– Черт, – чешет репу Сява. – Штукатурка чуть не обвалилась… Совсем Вероника не бережет наш труд.
– Иди и догони ее. Объяснишь, что я с каждым так разговаривал. Я пока перейду к ультрапаковским ребятам.
Хотел позвать сразу всех троих, но оказалось, что Кир выехал на встречу. Гриша с Мариной, приоткрыв дверь, просовывают головы и топчутся на пороге:
– Фил, звал?
– Да, заходите. Садитесь.
Ребята озираются, но не решаются сесть, видя, что я стою. Какое-то время я просто разглядываю их лица, стараясь рассмотреть признаки смущения или беспокойства, но ничего подобного не нахожу. Поначалу. А потом затянувшееся молчание обрывает Гриша:
– Фил, ну? Говори, чего хотел, у меня там клиент на линии висит… висел, бросил трубку уже, наверное.
– Ребята, когда вы в последний раз общались с бывшим шефом?
– С Костылем?
– Да, с Панченко.
– Так это… Когда заявление об увольнении принес ему, – отвечает Гриша. – Больше его не видел.
– А ты, Марин?
– И я тогда же. А что случилось?
– Вы никому не рассказывали о нашей компании в плоскости тех слухов, что идут по городу?
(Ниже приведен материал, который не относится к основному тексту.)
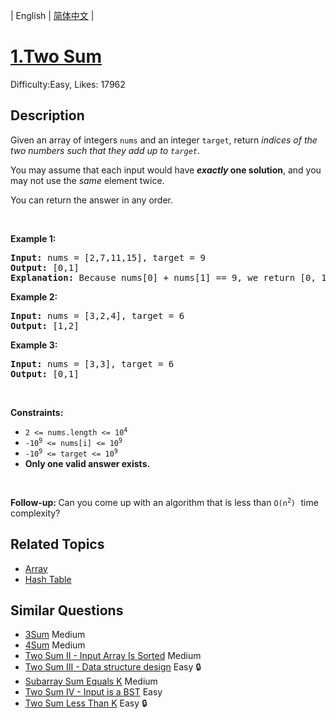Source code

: 
| English | [简体中文](README.md) |

# [1.Two Sum](https://leetcode.com/problems/two-sum/)
Difficulty:Easy, Likes: 17962

## Description

<p>Given an array of integers <code>nums</code>&nbsp;and an integer <code>target</code>, return <em>indices of the two numbers such that they add up to <code>target</code></em>.</p>

<p>You may assume that each input would have <strong><em>exactly</em> one solution</strong>, and you may not use the <em>same</em> element twice.</p>

<p>You can return the answer in any order.</p>

<p>&nbsp;</p>
<p><strong class="example">Example 1:</strong></p>

<pre>
<strong>Input:</strong> nums = [2,7,11,15], target = 9
<strong>Output:</strong> [0,1]
<strong>Explanation:</strong> Because nums[0] + nums[1] == 9, we return [0, 1].
</pre>

<p><strong class="example">Example 2:</strong></p>

<pre>
<strong>Input:</strong> nums = [3,2,4], target = 6
<strong>Output:</strong> [1,2]
</pre>

<p><strong class="example">Example 3:</strong></p>

<pre>
<strong>Input:</strong> nums = [3,3], target = 6
<strong>Output:</strong> [0,1]
</pre>

<p>&nbsp;</p>
<p><strong>Constraints:</strong></p>

<ul>
	<li><code>2 &lt;= nums.length &lt;= 10<sup>4</sup></code></li>
	<li><code>-10<sup>9</sup> &lt;= nums[i] &lt;= 10<sup>9</sup></code></li>
	<li><code>-10<sup>9</sup> &lt;= target &lt;= 10<sup>9</sup></code></li>
	<li><strong>Only one valid answer exists.</strong></li>
</ul>

<p>&nbsp;</p>
<strong>Follow-up:&nbsp;</strong>Can you come up with an algorithm that is less than <code>O(n<sup>2</sup>)</code><font face="monospace">&nbsp;</font>time complexity?

## Related Topics

- [Array](https://leetcode.com/tag/array/)
- [Hash Table](https://leetcode.com/tag/hash-table/)

## Similar Questions

- [3Sum](../3sum/README_EN.md) Medium 
- [4Sum](../4sum/README_EN.md) Medium 
- [Two Sum II - Input Array Is Sorted](../two-sum-ii-input-array-is-sorted/README_EN.md) Medium 
- [Two Sum III - Data structure design](../two-sum-iii-data-structure-design/README_EN.md) Easy 🔒
- [Subarray Sum Equals K](../subarray-sum-equals-k/README_EN.md) Medium 
- [Two Sum IV - Input is a BST](../two-sum-iv-input-is-a-bst/README_EN.md) Easy 
- [Two Sum Less Than K](../two-sum-less-than-k/README_EN.md) Easy 🔒
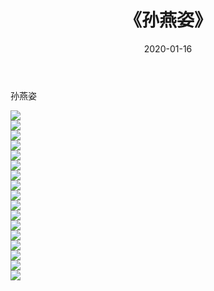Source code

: ﻿---
layout: post
title:  《孙燕姿》
date:   2020-01-16
img: http://img.660000.xyz/Sharelink/壁纸/明星魅力/华人明星/孙燕姿/000.jpg
categories: [美女, 清纯, 唯美]
---

孙燕姿

 ![](http://img.660000.xyz/Sharelink/壁纸/明星魅力/华人明星/孙燕姿/001.jpg) <br>![](http://img.660000.xyz/Sharelink/壁纸/明星魅力/华人明星/孙燕姿/002.jpg) <br>![](http://img.660000.xyz/Sharelink/壁纸/明星魅力/华人明星/孙燕姿/003.jpg) <br>![](http://img.660000.xyz/Sharelink/壁纸/明星魅力/华人明星/孙燕姿/004.jpg) <br>![](http://img.660000.xyz/Sharelink/壁纸/明星魅力/华人明星/孙燕姿/005.jpg) <br>![](http://img.660000.xyz/Sharelink/壁纸/明星魅力/华人明星/孙燕姿/006.jpg) <br>![](http://img.660000.xyz/Sharelink/壁纸/明星魅力/华人明星/孙燕姿/007.jpg) <br>![](http://img.660000.xyz/Sharelink/壁纸/明星魅力/华人明星/孙燕姿/008.jpg) <br>![](http://img.660000.xyz/Sharelink/壁纸/明星魅力/华人明星/孙燕姿/009.jpg) <br>![](http://img.660000.xyz/Sharelink/壁纸/明星魅力/华人明星/孙燕姿/010.jpg) <br>![](http://img.660000.xyz/Sharelink/壁纸/明星魅力/华人明星/孙燕姿/011.jpg) <br>![](http://img.660000.xyz/Sharelink/壁纸/明星魅力/华人明星/孙燕姿/012.jpg) <br>![](http://img.660000.xyz/Sharelink/壁纸/明星魅力/华人明星/孙燕姿/013.jpg) <br>![](http://img.660000.xyz/Sharelink/壁纸/明星魅力/华人明星/孙燕姿/014.jpg) <br>![](http://img.660000.xyz/Sharelink/壁纸/明星魅力/华人明星/孙燕姿/015.jpg) <br>![](http://img.660000.xyz/Sharelink/壁纸/明星魅力/华人明星/孙燕姿/016.jpg) <br>![](http://img.660000.xyz/Sharelink/壁纸/明星魅力/华人明星/孙燕姿/017.jpg) <br>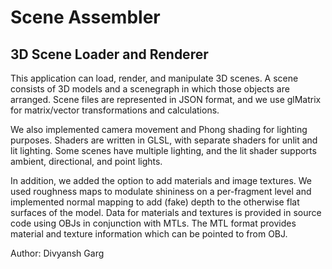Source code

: # Scene Assembler
## 3D Scene Loader and Renderer
This application can load, render, and manipulate 3D scenes. A scene consists of 3D models and a scenegraph in which those objects are arranged. Scene files are represented in JSON format, and we use glMatrix for matrix/vector transformations and calculations.

We also implemented camera movement and Phong shading for lighting purposes. Shaders are written in GLSL, with separate shaders for unlit and lit lighting. Some scenes have multiple lighting, and the lit shader supports ambient, directional, and point lights.

In addition, we added the option to add materials and image textures. We used roughness maps to modulate shininess on a per-fragment level and implemented normal mapping to add (fake) depth to the otherwise flat surfaces of the model. Data for materials and textures is provided in source code using OBJs in conjunction with MTLs. The MTL format provides material and texture information which can be pointed to from OBJ.

Author: Divyansh Garg
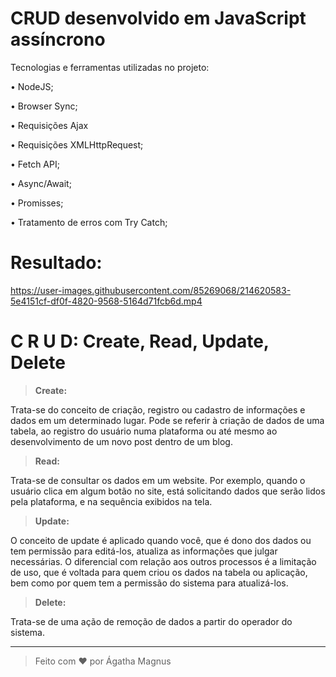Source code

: # CRUD desenvolvido em JavaScript assíncrono

 Tecnologias e ferramentas utilizadas no projeto: 

• NodeJS;

• Browser Sync;

• Requisições Ajax

• Requisições XMLHttpRequest;

• Fetch API;

• Async/Await;

• Promisses;

• Tratamento de erros com Try Catch;

# Resultado:

https://user-images.githubusercontent.com/85269068/214620583-5e4151cf-df0f-4820-9568-5164d71fcb6d.mp4

# C R U D: Create, Read, Update, Delete

> **Create:** 

Trata-se do conceito de criação, registro ou cadastro de informações e dados em um determinado lugar. Pode se referir à criação de dados de uma tabela, ao registro do usuário numa plataforma ou até mesmo ao desenvolvimento de um novo post dentro de um blog. 


> **Read:**

Trata-se de consultar os dados em um website. Por exemplo, quando o usuário clica em algum botão no site, está solicitando dados que serão lidos pela plataforma, e na sequência exibidos na tela.

> **Update:**

O conceito de update é aplicado quando você, que é dono dos dados ou tem permissão para editá-los, atualiza as informações que julgar necessárias. O diferencial com relação aos outros processos é a limitação de uso, que é voltada para quem criou os dados na tabela ou aplicação, bem como por quem tem a permissão do sistema para atualizá-los.

> **Delete:**

Trata-se de uma ação de remoção de dados a partir do operador do sistema.


---
> <p> Feito com ❤ por Ágatha Magnus </p>
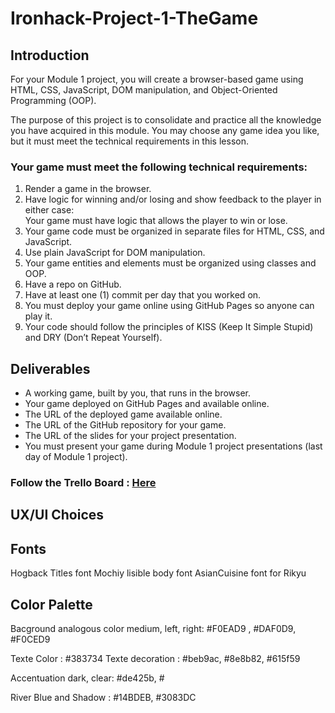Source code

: # Ironhack-Project-1-TheGame

<h2>Introduction</h2>

For your Module 1 project, you will create a browser-based game using HTML, CSS, JavaScript, DOM manipulation, and Object-Oriented Programming (OOP).

The purpose of this project is to consolidate and practice all the knowledge you have acquired in this module. You may choose any game idea you like, but it must meet the technical requirements in this lesson.


<h3>Your game must meet the following technical requirements:</h3>

<ol>
<li>Render a game in the browser.</li>
<li>Have logic for winning and/or losing and show feedback to the player in either case:
<br>Your game must have logic that allows the player to win or lose.</li>
<li>Your game code must be organized in separate files for HTML, CSS, and JavaScript.</li>
<li>Use plain JavaScript for DOM manipulation.</li>
<li>Your game entities and elements must be organized using classes and OOP.</li>
<li>Have a repo on GitHub.</li>
<li>Have at least one (1) commit per day that you worked on.</li>
<li>You must deploy your game online using GitHub Pages so anyone can play it.</li>
<li>Your code should follow the principles of KISS (Keep It Simple Stupid) and DRY (Don’t Repeat Yourself).</li>
</ol>

<h2>Deliverables</h2>

<ul>
<li>A working game, built by you, that runs in the browser.</li>
<li>Your game deployed on GitHub Pages and available online.</li>
<li>The URL of the deployed game available online.</li>
<li>The URL of the GitHub repository for your game.</li>
<li>The URL of the slides for your project presentation.</li>
<li>You must present your game during Module 1 project presentations (last day of Module 1 project).</li>
</ul>

<h3>Follow the Trello Board : <a href="https://trello.com/invite/b/c998qjYV/ATTI1df01b8c32d166cb3d20af9ba54e266d16489147/myfirstgameproject">Here</a></h3>

## UX/UI Choices

<h2>Fonts</h2>
Hogback Titles font
Mochiy lisible body font
AsianCuisine font for Rikyu

<h2>Color Palette</h2>
Bacground analogous color medium, left, right: #F0EAD9 , #DAF0D9, #F0CED9

Texte Color : #383734
Texte decoration : #beb9ac, #8e8b82, #615f59

Accentuation dark, clear: #de425b, #

River Blue and Shadow : #14BDEB, #3083DC

##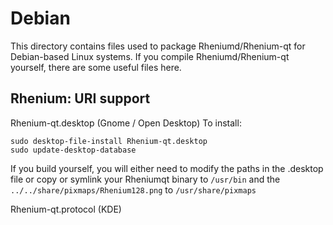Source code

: 
Debian
====================
This directory contains files used to package Rheniumd/Rhenium-qt
for Debian-based Linux systems. If you compile Rheniumd/Rhenium-qt yourself, there are some useful files here.

## Rhenium: URI support ##


Rhenium-qt.desktop  (Gnome / Open Desktop)
To install:

	sudo desktop-file-install Rhenium-qt.desktop
	sudo update-desktop-database

If you build yourself, you will either need to modify the paths in
the .desktop file or copy or symlink your Rheniumqt binary to `/usr/bin`
and the `../../share/pixmaps/Rhenium128.png` to `/usr/share/pixmaps`

Rhenium-qt.protocol (KDE)

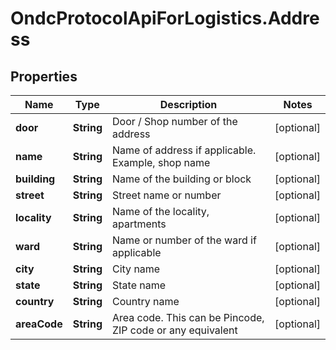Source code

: # OndcProtocolApiForLogistics.Address

## Properties
Name | Type | Description | Notes
------------ | ------------- | ------------- | -------------
**door** | **String** | Door / Shop number of the address | [optional] 
**name** | **String** | Name of address if applicable. Example, shop name | [optional] 
**building** | **String** | Name of the building or block | [optional] 
**street** | **String** | Street name or number | [optional] 
**locality** | **String** | Name of the locality, apartments | [optional] 
**ward** | **String** | Name or number of the ward if applicable | [optional] 
**city** | **String** | City name | [optional] 
**state** | **String** | State name | [optional] 
**country** | **String** | Country name | [optional] 
**areaCode** | **String** | Area code. This can be Pincode, ZIP code or any equivalent | [optional] 
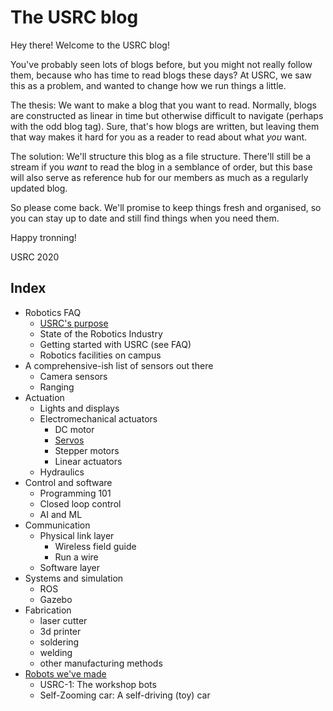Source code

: # The USRC blog
Hey there! Welcome to the USRC blog!

You've probably seen lots of blogs before, but you might not really follow them, because who has time to read blogs these days? At USRC, we saw this as a problem, and wanted to change how we run things a little.

The thesis: We want to make a blog that you want to read. Normally, blogs are constructed as linear in time but otherwise difficult to navigate (perhaps with the odd blog tag). Sure, that's how blogs are written, but leaving them that way makes it hard for you as a reader to read about what _you_ want.  

The solution: We'll structure this blog as a file structure. There'll still be a stream if you _want_ to read the blog in a semblance of order, but this base will also serve as reference hub for our members as much as a regularly updated blog.

So please come back. We'll promise to keep things fresh and organised, so you can stay up to date and still find things when you need them.

Happy tronning!

USRC 2020

## Index
- Robotics FAQ <!--[Robotics FAQ](meta)-->
    - [USRC's purpose](meta/statement-of-purpose)
    - State of the Robotics Industry<!--[State of the industry](meta/state-of-industry)-->
    - Getting started with USRC (see FAQ)
    - Robotics facilities on campus
- A comprehensive-ish list of sensors out there <!--[A comprehensive-ish list of sensors out there](sensors)-->
    - Camera sensors
    - Ranging
- Actuation <!--[Actuation](actuation)-->
    - Lights and displays
    - Electromechanical actuators
        - DC motor
        - [Servos](actuation/electromech/servos)
        - Stepper motors
        - Linear actuators
    - Hydraulics
- Control and software
    - Programming 101
    - Closed loop control
    - AI and ML
- Communication
    - Physical link layer
        - Wireless field guide
        - Run a wire
    - Software layer
- Systems and simulation
    - ROS
    - Gazebo
- Fabrication
    - laser cutter
    - 3d printer
    - soldering
    - welding
    - other manufacturing methods
- [Robots we've made](gallery)
    - USRC-1: The workshop bots
    - Self-Zooming car: A self-driving (toy) car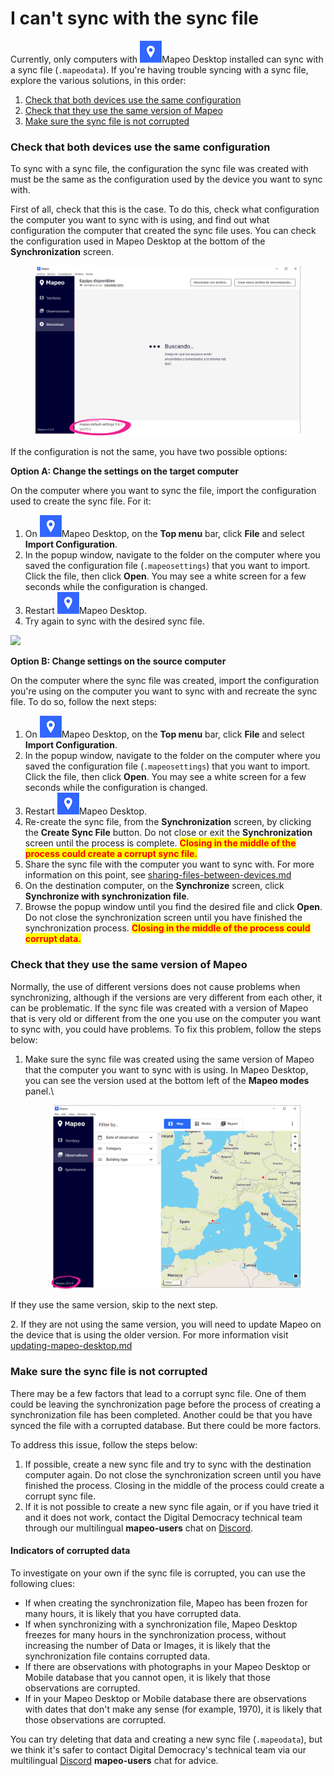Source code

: # I can't sync with the sync file

Currently, only computers with <img src="../../../.gitbook/assets/Md-icon.png" alt="" data-size="line">Mapeo Desktop installed can sync with a sync file (`.mapeodata`). If you're having trouble syncing with a sync file, explore the various solutions, in this order:

1. [Check that both devices use the same configuration](i-cant-sync-with-the-sync-file.md#check-that-both-devices-use-the-same-configuration)
2. [Check that they use the same version of Mapeo ](i-cant-sync-with-the-sync-file.md#check-that-they-use-the-same-version-of-mapeo)
3. [Make sure the sync file is not corrupted](i-cant-sync-with-the-sync-file.md#make-sure-the-sync-file-is-not-corrupted)

### Check that both devices use the same configuration

To sync with a sync file, the configuration the sync file was created with must be the same as the configuration used by the device you want to sync with.&#x20;

First of all, check that this is the case. To do this, check what configuration the computer you want to sync with is using, and find out what configuration the computer that created the sync file uses. You can check the configuration used in Mapeo Desktop at the bottom of the **Synchronization** screen.

<figure><img src="../../../.gitbook/assets/image (12).png" alt=""><figcaption></figcaption></figure>

If the configuration is not the same, you have two possible options:&#x20;

**Option A: Change the settings on the target computer**&#x20;

On the computer where you want to sync the file, import the configuration used to create the sync file. For it:

1. On <img src="../../../.gitbook/assets/Md-icon.png" alt="" data-size="line">Mapeo Desktop, on the **Top menu** bar, click **File** and select **Import Configuration**.&#x20;
2. In the popup window, navigate to the folder on the computer where you saved the configuration file (`.mapeosettings`) that you want to import. Click the file, then click **Open**. You may see a white screen for a few seconds while the configuration is changed.&#x20;
3. Restart <img src="../../../.gitbook/assets/Md-icon.png" alt="" data-size="line">Mapeo Desktop.&#x20;
4. Try again to sync with the desired sync file.

![](https://lh6.googleusercontent.com/mIfll6BAJm8b6jCZ3gM5bmhv43GZAzsK07JAPAph1Qbqh\_DMBXtgXUXE4LZPp5zK9feUdth3X9AtdG83obxsHIRkNC6FvYNS-Gb4vHTNg6FDcjpEDchhIBTLpuKXFQ)

**Option B: Change settings on the source computer**

On the computer where the sync file was created, import the configuration you're using on the computer you want to sync with and recreate the sync file. To do so, follow the next steps:

1. On <img src="../../../.gitbook/assets/Md-icon.png" alt="" data-size="line">Mapeo Desktop, on the **Top menu** bar, click **File** and select **Import Configuration**.&#x20;
2. In the popup window, navigate to the folder on the computer where you saved the configuration file (`.mapeosettings`) that you want to import. Click the file, then click **Open**. You may see a white screen for a few seconds while the configuration is changed.&#x20;
3. Restart <img src="../../../.gitbook/assets/Md-icon.png" alt="" data-size="line">Mapeo Desktop.&#x20;
4. Re-create the sync file, from the **Synchronization** screen, by clicking the **Create Sync File** button. Do not close or exit the **Synchronization** screen until the process is complete. <mark style="color:red;">**Closing in the middle of the process could create a corrupt sync file.**</mark>
5. Share the sync file with the computer you want to sync with. For more information on this point, see [sharing-files-between-devices.md](../sharing-files-between-devices.md "mention")&#x20;
6. On the destination computer, on the **Synchronize** screen, click **Synchronize with synchronization file**.&#x20;
7. Browse the popup window until you find the desired file and click **Open**. Do not close the synchronization screen until you have finished the synchronization process. <mark style="color:red;">**Closing in the middle of the process could corrupt data.**</mark>

### Check that they use the same version of Mapeo&#x20;

Normally, the use of different versions does not cause problems when synchronizing, although if the versions are very different from each other, it can be problematic. If the sync file was created with a version of Mapeo that is very old or different from the one you use on the computer you want to sync with, you could have problems. To fix this problem, follow the steps below:&#x20;

1.  Make sure the sync file was created using the same version of Mapeo that the computer you want to sync with is using. In Mapeo Desktop, you can see the version used at the bottom left of the **Mapeo modes** panel.\


    <figure><img src="../../../.gitbook/assets/image (2).png" alt=""><figcaption></figcaption></figure>

If they use the same version, skip to the next step.&#x20;

2\. If they are not using the same version, you will need to update Mapeo on the device that is using the older version. For more information visit [updating-mapeo-desktop.md](../../mapeo-desktop-installation-setup/updating-mapeo-desktop.md "mention")

### Make sure the sync file is not corrupted

There may be a few factors that lead to a corrupt sync file. One of them could be leaving the synchronization page before the process of creating a synchronization file has been completed. Another could be that you have synced the file with a corrupted database. But there could be more factors.&#x20;

To address this issue, follow the steps below:&#x20;

1. If possible, create a new sync file and try to sync with the destination computer again. Do not close the synchronization screen until you have finished the process. Closing in the middle of the process could create a corrupt sync file.&#x20;
2. If it is not possible to create a new sync file again, or if you have tried it and it does not work, contact the Digital Democracy technical team through our multilingual **mapeo-users** chat on [Discord](https://digital-democracy.us2.list-manage.com/track/click?u=e5898ac1e68db70ce0dfefa88\&id=af17ade556\&e=c6a0dac4c6).

#### Indicators of corrupted data

To investigate on your own if the sync file is corrupted, you can use the following clues:&#x20;

* If when creating the synchronization file, Mapeo has been frozen for many hours, it is likely that you have corrupted data.&#x20;
* If when synchronizing with a synchronization file, Mapeo Desktop freezes for many hours in the synchronization process, without increasing the number of Data or Images, it is likely that the synchronization file contains corrupted data.&#x20;
* If there are observations with photographs in your Mapeo Desktop or Mobile database that you cannot open, it is likely that those observations are corrupted.&#x20;
* If in your Mapeo Desktop or Mobile database there are observations with dates that don't make any sense (for example, 1970), it is likely that those observations are corrupted.&#x20;

You can try deleting that data and creating a new sync file (`.mapeodata`), but we think it's safer to contact Digital Democracy's technical team via our multilingual  [Discord](https://digital-democracy.us2.list-manage.com/track/click?u=e5898ac1e68db70ce0dfefa88\&id=af17ade556\&e=c6a0dac4c6) **mapeo-users** chat for advice.
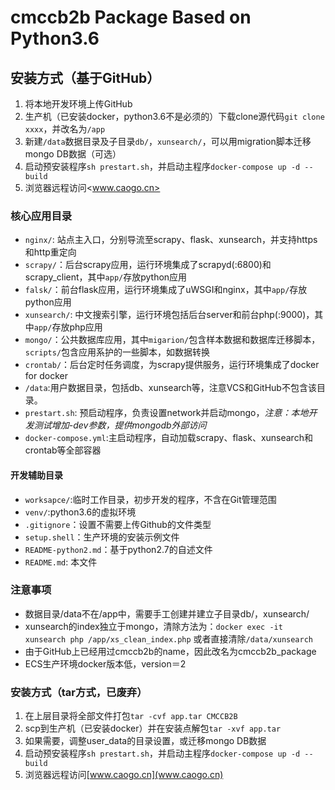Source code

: # cmccb2b Package Based on Python3.6

## 安装方式（基于GitHub）

1. 将本地开发环境上传GitHub
2. 生产机（已安装docker，python3.6不是必须的）下载clone源代码`git clone xxxx`，并改名为`/app`
3. 新建`/data`数据目录及子目录`db/`，`xunsearch/`，可以用migration脚本迁移mongo DB数据（可选）
4. 启动预安装程序`sh prestart.sh`，并启动主程序`docker-compose up -d --build`
5. 浏览器远程访问<www.caogo.cn>

### 核心应用目录

- `nginx/`: 站点主入口，分别导流至scrapy、flask、xunsearch，并支持https和http重定向
- `scrapy/`：后台scrapy应用，运行环境集成了scrapyd(:6800)和scrapy_client，其中`app/`存放python应用
- `falsk/`：前台flask应用，运行环境集成了uWSGI和nginx，其中`app/`存放python应用
- `xunsearch/`: 中文搜索引擎，运行环境包括后台server和前台php(:9000)，其中`app/`存放php应用
- `mongo/`：公共数据库应用，其中`migarion/`包含样本数据和数据库迁移脚本，`scripts/`包含应用系护的一些脚本，如数据转换
- `crontab/`：后台定时任务调度，为scrapy提供服务，运行环境集成了docker for docker
- `/data`:用户数据目录，包括db、xunsearch等，注意VCS和GitHub不包含该目录。</font>  
- `prestart.sh`: 预启动程序，负责设置network并启动mongo，*注意：本地开发测试增加-dev参数，提供mongodb外部访问*
- `docker-compose.yml`:主启动程序，自动加载scrapy、flask、xunsearch和crontab等全部容器

#### 开发辅助目录

- `worksapce/`:临时工作目录，初步开发的程序，不含在Git管理范围
- `venv/`:python3.6的虚拟环境
- `.gitignore`：设置不需要上传Github的文件类型
- `setup.shell`：生产环境的安装示例文件
- `README-python2.md`：基于python2.7的自述文件
- `README.md`: 本文件

### 注意事项

- 数据目录/data不在/app中，需要手工创建并建立子目录db/，xunsearch/
- xunsearch的index独立于mongo，清除方法为：`docker exec -it xunsearch php /app/xs_clean_index.php` 或者直接清除`/data/xunsearch`
- 由于GitHub上已经用过cmccb2b的name，因此改名为cmccb2b_package
- ECS生产环境docker版本低，version＝2

### 安装方式（tar方式，已废弃）

1. 在上层目录将全部文件打包`tar -cvf app.tar CMCCB2B`
2. scp到生产机（已安装docker）并在安装点解包`tar -xvf app.tar`
3. 如果需要，调整user_data的目录设置，或迁移mongo DB数据
4. 启动预安装程序`sh prestart.sh`，并启动主程序`docker-compose up -d --build`
5. 浏览器远程访问[www.caogo.cn](www.caogo.cn)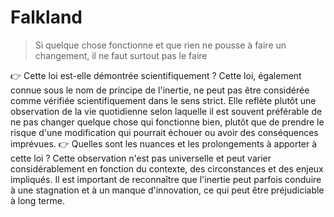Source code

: # Falkland

> Si quelque chose fonctionne et que rien ne pousse à faire un changement, il ne faut surtout pas le faire

👉 Cette loi est-elle démontrée scientifiquement ?
Cette loi, également connue sous le nom de principe de l'inertie, ne peut pas être considérée comme vérifiée scientifiquement dans le sens strict. Elle reflète plutôt une observation de la vie quotidienne selon laquelle il est souvent préférable de ne pas changer quelque chose qui fonctionne bien, plutôt que de prendre le risque d'une modification qui pourrait échouer ou avoir des conséquences imprévues.
👉 Quelles sont les nuances et les prolongements à apporter à cette loi ?
Cette observation n'est pas universelle et peut varier considérablement en fonction du contexte, des circonstances et des enjeux impliqués. Il est important de reconnaître que l'inertie peut parfois conduire à une stagnation et à un manque d'innovation, ce qui peut être préjudiciable à long terme.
– Я – точно нет! – уверенно заявляет Гриша.
– И я не рассказывала. А что случилось? Ты что, думаешь, это мы? – Марина плотно сжимает губы и смотрит исподлобья.
– Теперь точно знаю, что не вы. Но кто-то из наших. Больше просто некому.
– Может, Кир? – переглянувшись с Гришей, предполагает девушка.
– А с Киром-то что не так?
– Да знаешь, Фил… – Гриша опускает глаза. – Он какой-то странный в последнее время.
– В чем это выражается?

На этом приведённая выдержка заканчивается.